Non, on vit dans des pays où la loi est la loi et où la loi religieuse vient très loin derrière. Donc, il n’y a rien à faire, ces salopards, il faut les foutre en taule, les présenter à la justice et qu’ils payent à la société d’une façon ou d’une autre le mal qu’ils ont fait puisqu’on sait que les enfants qui ont été abusés par qui que ce soit ne s’en remettent jamais et que ces gens qui font la morale à tout le monde ont bousillé des milliers de vies à travers la planète. Les scandales sont généraux en Irlande, au Portugal, en Italie, aux Etats-Unis, en France à Lyon et dans d’autres villes. Et il faut bien penser à tous les endroits où on ne le sait pas."

La déforestation
La déforestation © Geluck Casterman 2018

La déforestation

"Voilà typiquement un dessin dans lequel je donne un rôle important au lecteur. À lui de l’interpréter. J’aime bien les dessins dans lesquels tout ne se passe pas dans le temps du dessin. Ici, on pense à l’instant d’avant, quand on a commencé à déboiser ces collines, et à celui d’après: est-ce qu’on va replanter ou construire des terrains de foot comme on le fait en Amazonie? Cet arbre qui cache la forêt, c’est tout ce qu’on n’a pas vu et qu’on aurait dû voir. Et là, il est un peu trop tard.

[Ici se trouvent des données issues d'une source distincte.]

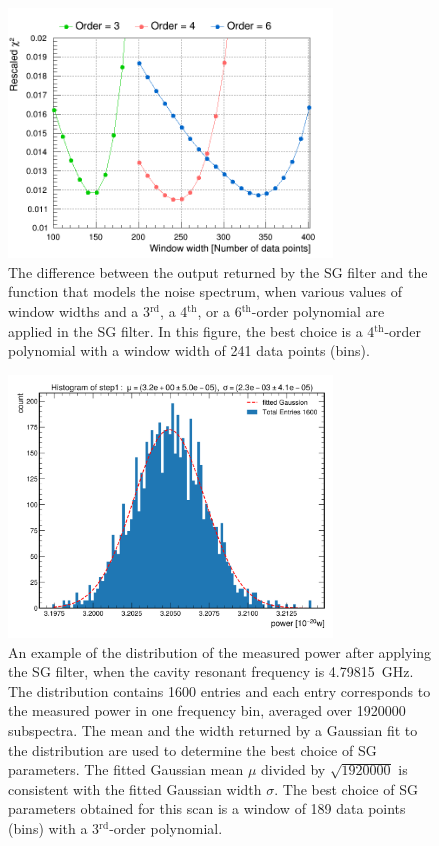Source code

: \begin{figure} [htbp]
  \centering
  \includegraphics[width=8.6cm]{figures/chi2_Different_Order_Window_SGFilter.png}
  \caption{The difference between the output returned by the SG filter 
  and the function that models the noise spectrum, when various values of 
  window widths and 
  a 3$^\text{rd}$, a 4$^\text{th}$, or a 
  6$^\text{th}$-order polynomial are applied in the SG filter. In this 
  figure, the best choice is a 4$^\text{th}$-order polynomial with 
  a window width of 241 data points (bins). }
  \label{fig:sgoptimize}
\end{figure}
 


\begin{figure} [htbp]
  \centering
  \includegraphics[width=8.6cm]{figures/sysSG_temphistogram.png}
  \caption{An example of the distribution of the measured power after 
applying the SG filter, when 
the cavity resonant frequency is 4.79815~GHz. The distribution contains 
1600 entries and each entry corresponds to the measured power 
in one frequency bin, averaged
over 1920000 subspectra. The mean and the width returned by 
a Gaussian fit to the distribution are used to determine the best choice of 
SG parameters. The fitted Gaussian mean $\mu$ divided by 
$\sqrt{1920000}$ is consistent 
with the fitted Gaussian width $\sigma$. The best choice of SG parameters 
obtained for this scan is a window of 189 data points (bins) with a 
3$^\text{rd}$-order polynomial. 
}
  \label{fig:noisegauss}
\end{figure}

Cela fait 35 ans que je pense à rendre intemporels mes dessins. Ce n’était pas simple, car c’est rassurant de pouvoir s’appuyer sur des faits d’actualités, parce qu’on a un sujet autour duquel on peut tourner en essayant de trouver un angle humoristique. Le dessin intemporel, il faut le pondre de rien du tout - ou alors raccrocher du temporel à de l’intemporel. Le déboisement, la nature en péril, est une chose qui hélas est pérenne. Les dessins sur Trump et Johnny, forcément, dans 50 ans, ne vont plus parler à mes lecteurs."

Trump par Geluck
Trump par Geluck © Geluck Casterman 2018

Donald Trump

"Je fais un dessin vulgos sur un personnage qui l’est encore plus. Mon rôle est d’aller au-delà de la connerie de Trump. Là, il chie sur la planète, mais c’est vraiment ce que j’ai ressenti quand il a quitté les accords sur le climat et raye d’un trait de plume les plutôt bonnes choses mises en place par Obama. Ce n’est pas le dessin le plus subtil, mais ce n’est pas non plus la décision la plus subtile et mon dessin est à l’image de lui: c’est-à-dire une tête de cul, qui montre ses fesses et chie sur la planète en sifflotant. C’est un dessin militant. Je n’en fais pas beaucoup. J’essaye toujours de conserver ce mystère: ‘Qu’est-ce que je pense vraiment?’ Ici, je le dis noir sur globe. Je pense que c’est un malfaiteur de l’humanité."

Johnny par Geluck
Johnny par Geluck © Geluck Casterman 2018

Johnny Hallyday

"Je suis un petit peu heurté - un petit peu est un euphémisme - par ces hommages nationaux rendus en quelques mois à deux grands fraudeurs fiscaux: Aznavour et Johnny. Je trouve ça indécent de la part d’un pays qui devrait se battre contre l’évasion fiscale de déposer un drapeau tricolore sur le cercueil de gens qui ont volé le peuple français. Ce sont deux grands artistes, mais de quel droit on vole le contribuable? Si on arrivait à juguler la fraude fiscale en Europe, il n’y aurait plus de dette et tout le monde aurait un emploi, payé correctement. Johnny, l’homme, me touchait. Je l’ai rencontré plusieurs fois. Il est craquant. Il paraît qu’il se faisait offrir Le Chat chaque année pour Noël. Il était un grand fan. Il a toujours été adorable avec moi. L’homme était formidable, l’artiste éblouissant. C’est juste le contribuable qui m’énerve un petit peu."

Geluck pète les plombs, Casterman, 144 pages, 20 euros / Le Chat pète le feu, Casterman, 48 pages, 11,95 euros.